Dywersyfikator3 stycznia 2025, 21:32
@Dywersyfikator , dodam jeszcze Nieskromnie ? , ---- że taka np. PISOWSKA  ŚWIEŻYNKA ? ,  jak IZBA KONTROLI NADZWYCZAJNEJ  ! ,  i GENEALOGIA jej Składu Osobowego !  , ----- to Przysłowiowy KRYSZTAŁ ?  w stosunku do Izby ! ,  we wcześniejszym  moim Komentarzu  Opisanej  ? , ---- oczywiście  to zależy od DEFINICJI  KRYSZTAŁU
ProvoCatio3 stycznia 2025, 21:51
w chaosie wykuwa sie nowa jakosc


i kiedy chaos przestanie byc potrzebny


nowe chwyci za "morde" zelaznym usciskiem


i knut stanie sie slodki, a wszyscy szczesliwi


i usmiechnieci


dobra notka

-
kelkeszos3 stycznia 2025, 22:21
@ProvoCatio Fakt że z tego celowo wywołanego chaosu ktoś chce wyłowić swój "platoński" kosmos - na górze mędrcy, w środku "żołnierze" a na dole niewolnicy, ale znów się nie uda.
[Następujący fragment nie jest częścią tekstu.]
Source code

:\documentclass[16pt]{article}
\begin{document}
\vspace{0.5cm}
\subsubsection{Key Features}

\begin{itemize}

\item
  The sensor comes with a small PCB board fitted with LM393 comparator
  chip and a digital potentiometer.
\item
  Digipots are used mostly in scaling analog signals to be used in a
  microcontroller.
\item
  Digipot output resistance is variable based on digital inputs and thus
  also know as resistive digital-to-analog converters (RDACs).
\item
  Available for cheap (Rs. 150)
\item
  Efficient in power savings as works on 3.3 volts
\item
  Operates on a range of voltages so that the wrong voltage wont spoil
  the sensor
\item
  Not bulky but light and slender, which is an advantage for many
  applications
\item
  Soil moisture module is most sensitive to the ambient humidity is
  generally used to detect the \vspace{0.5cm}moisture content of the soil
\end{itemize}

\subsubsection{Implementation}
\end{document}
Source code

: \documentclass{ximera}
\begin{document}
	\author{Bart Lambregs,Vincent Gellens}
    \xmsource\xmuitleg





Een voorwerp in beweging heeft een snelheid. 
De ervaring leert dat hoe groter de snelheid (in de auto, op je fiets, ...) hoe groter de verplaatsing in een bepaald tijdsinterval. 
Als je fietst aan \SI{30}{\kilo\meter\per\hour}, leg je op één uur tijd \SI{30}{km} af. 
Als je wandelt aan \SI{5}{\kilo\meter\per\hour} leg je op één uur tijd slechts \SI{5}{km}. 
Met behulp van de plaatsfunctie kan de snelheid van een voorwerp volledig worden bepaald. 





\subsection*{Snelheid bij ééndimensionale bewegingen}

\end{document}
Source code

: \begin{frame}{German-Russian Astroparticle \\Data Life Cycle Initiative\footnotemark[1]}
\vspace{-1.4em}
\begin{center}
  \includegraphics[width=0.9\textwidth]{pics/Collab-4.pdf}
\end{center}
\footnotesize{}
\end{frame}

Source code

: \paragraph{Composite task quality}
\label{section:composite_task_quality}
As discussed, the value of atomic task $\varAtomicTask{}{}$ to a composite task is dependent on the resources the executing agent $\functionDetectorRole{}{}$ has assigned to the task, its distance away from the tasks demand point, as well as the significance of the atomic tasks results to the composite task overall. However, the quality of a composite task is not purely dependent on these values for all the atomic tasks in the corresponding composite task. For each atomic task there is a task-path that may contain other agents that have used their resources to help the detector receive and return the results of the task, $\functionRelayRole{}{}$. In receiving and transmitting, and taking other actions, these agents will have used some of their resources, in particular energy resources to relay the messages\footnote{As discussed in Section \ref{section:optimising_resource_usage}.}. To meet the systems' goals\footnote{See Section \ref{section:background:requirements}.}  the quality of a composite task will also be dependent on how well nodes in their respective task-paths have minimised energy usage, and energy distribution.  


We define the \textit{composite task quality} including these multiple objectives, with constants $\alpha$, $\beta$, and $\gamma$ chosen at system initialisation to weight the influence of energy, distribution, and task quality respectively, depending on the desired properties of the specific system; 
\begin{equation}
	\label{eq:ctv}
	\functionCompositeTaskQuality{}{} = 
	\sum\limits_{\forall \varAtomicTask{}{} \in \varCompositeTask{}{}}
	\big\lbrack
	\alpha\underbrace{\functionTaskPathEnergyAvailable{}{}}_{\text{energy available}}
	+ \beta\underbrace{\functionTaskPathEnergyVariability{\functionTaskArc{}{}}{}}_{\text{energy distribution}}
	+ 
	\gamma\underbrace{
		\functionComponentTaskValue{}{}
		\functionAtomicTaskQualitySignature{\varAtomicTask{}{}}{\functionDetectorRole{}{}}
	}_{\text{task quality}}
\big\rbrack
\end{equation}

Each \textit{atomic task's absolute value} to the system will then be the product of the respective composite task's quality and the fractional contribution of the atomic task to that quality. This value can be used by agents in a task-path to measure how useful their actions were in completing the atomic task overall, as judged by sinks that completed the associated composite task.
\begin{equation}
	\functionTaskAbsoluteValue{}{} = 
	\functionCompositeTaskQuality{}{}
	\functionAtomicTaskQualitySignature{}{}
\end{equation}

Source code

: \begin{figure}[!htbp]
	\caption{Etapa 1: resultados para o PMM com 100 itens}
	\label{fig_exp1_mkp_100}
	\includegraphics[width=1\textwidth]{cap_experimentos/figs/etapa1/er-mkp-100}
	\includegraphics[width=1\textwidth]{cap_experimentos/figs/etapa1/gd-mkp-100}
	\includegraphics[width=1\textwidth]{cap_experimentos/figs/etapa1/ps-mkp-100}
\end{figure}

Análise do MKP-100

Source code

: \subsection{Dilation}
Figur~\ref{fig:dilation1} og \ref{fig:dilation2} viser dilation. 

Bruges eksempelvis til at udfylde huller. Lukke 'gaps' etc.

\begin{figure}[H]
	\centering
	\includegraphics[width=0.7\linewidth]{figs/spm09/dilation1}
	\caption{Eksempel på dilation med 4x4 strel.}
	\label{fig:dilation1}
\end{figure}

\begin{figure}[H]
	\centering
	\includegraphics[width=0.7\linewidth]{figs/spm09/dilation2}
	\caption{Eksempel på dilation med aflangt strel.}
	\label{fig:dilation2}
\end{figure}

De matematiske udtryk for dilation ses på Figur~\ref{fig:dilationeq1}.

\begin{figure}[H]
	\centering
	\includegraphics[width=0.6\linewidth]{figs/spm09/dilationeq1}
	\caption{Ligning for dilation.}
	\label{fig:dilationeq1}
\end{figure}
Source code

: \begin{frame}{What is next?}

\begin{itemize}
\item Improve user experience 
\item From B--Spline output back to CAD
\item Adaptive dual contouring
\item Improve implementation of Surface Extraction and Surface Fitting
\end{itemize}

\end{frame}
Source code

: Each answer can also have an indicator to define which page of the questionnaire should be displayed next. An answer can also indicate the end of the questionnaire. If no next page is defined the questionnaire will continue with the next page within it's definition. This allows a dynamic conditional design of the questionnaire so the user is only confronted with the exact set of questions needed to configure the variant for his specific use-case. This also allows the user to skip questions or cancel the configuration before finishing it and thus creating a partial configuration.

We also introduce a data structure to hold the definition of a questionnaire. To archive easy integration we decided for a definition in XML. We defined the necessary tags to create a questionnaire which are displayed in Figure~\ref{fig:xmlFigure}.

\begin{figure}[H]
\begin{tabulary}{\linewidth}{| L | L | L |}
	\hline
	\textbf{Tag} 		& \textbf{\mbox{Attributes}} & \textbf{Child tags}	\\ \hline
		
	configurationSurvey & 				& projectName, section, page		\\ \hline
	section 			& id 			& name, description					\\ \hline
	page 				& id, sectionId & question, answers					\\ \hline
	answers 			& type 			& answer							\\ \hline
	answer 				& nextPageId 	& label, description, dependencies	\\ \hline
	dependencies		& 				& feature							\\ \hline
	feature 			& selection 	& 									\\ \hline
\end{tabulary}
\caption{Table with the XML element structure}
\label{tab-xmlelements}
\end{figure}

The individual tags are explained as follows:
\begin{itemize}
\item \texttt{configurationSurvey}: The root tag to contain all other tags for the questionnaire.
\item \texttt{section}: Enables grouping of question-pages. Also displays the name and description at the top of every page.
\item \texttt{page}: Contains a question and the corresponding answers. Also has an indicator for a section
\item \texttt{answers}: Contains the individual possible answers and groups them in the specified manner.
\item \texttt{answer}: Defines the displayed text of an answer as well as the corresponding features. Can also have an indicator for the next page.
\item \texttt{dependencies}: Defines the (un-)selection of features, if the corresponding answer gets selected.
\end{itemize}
Dzięki!
ProvoCatio4 stycznia 2025, 01:42
@kelkeszos 

tez mam nadzieje, ze sie nie uda...


w Bogu nadzieja


-
Capricorn ludowe4 stycznia 2025, 02:00
@ProvoCatio 
Komentarz pasuje do okresu zakończonego stanem wojennym. Historia się powtarza?
ProvoCatio4 stycznia 2025, 02:24
@Capricorn ludowe 


okres poprzedzajacy stan wojenny, to najlepszy okres w historii Polski


po roku 1944 i pisze teraz o roku 1980.



tak jak jest teraz, to jeszcze nigdy nie bylo ( chyba ze czasy stalinowske )


-
Capricorn ludowe4 stycznia 2025, 10:50
@ProvoCatio 
Czas rewolucji, zakończony dyktatorskim uporządkowaniem.
To znalazłem w komentarzu a nie tylko szlachetny zryw Polaków
JacekB4 stycznia 2025, 00:36
""Jeśli temu się nie sprzeciwimy, skończymy w teokracji, rządzonej przez kilkuset ludzi mieniących się być "autorytetami prawniczymi".""

Jak? 

Pustynia już nie pomoże - smartfony itd... do tego, a kto miałby być Mojżeszem?
A ten źle skończył.
https://www.youtube.com/watch?v=mQQKZ5cgybU&ab_channel=HDFilmTributes 

Tylko modlitwa zostanie dla jednych?
Dla drugich...
https://www.youtube.com/watch?v=WSLMN6g_Od4&ab_channel=manetaki 

Szkodnik rujnuje wszystko i buduje dom wariatów - później posadka w UE.
Jeżeli można wejść do domu Głowy Państwa i nic się nie stało, to czego nie można?
Na pewno nie tylko jedna stona może stosować prawo po swojemu... i co z tego?

Może nowy Jaruzelski jest potrzebny?
Nowy na nowy czas i nowe okoliczności - stary dał radę... Pinochet też!
JacekB4 stycznia 2025, 00:52
@kelkeszos  PS

Wszystkiego dobrego w 2025 roku - zdrowia, satysfakcji i spokoju przede wszystkim...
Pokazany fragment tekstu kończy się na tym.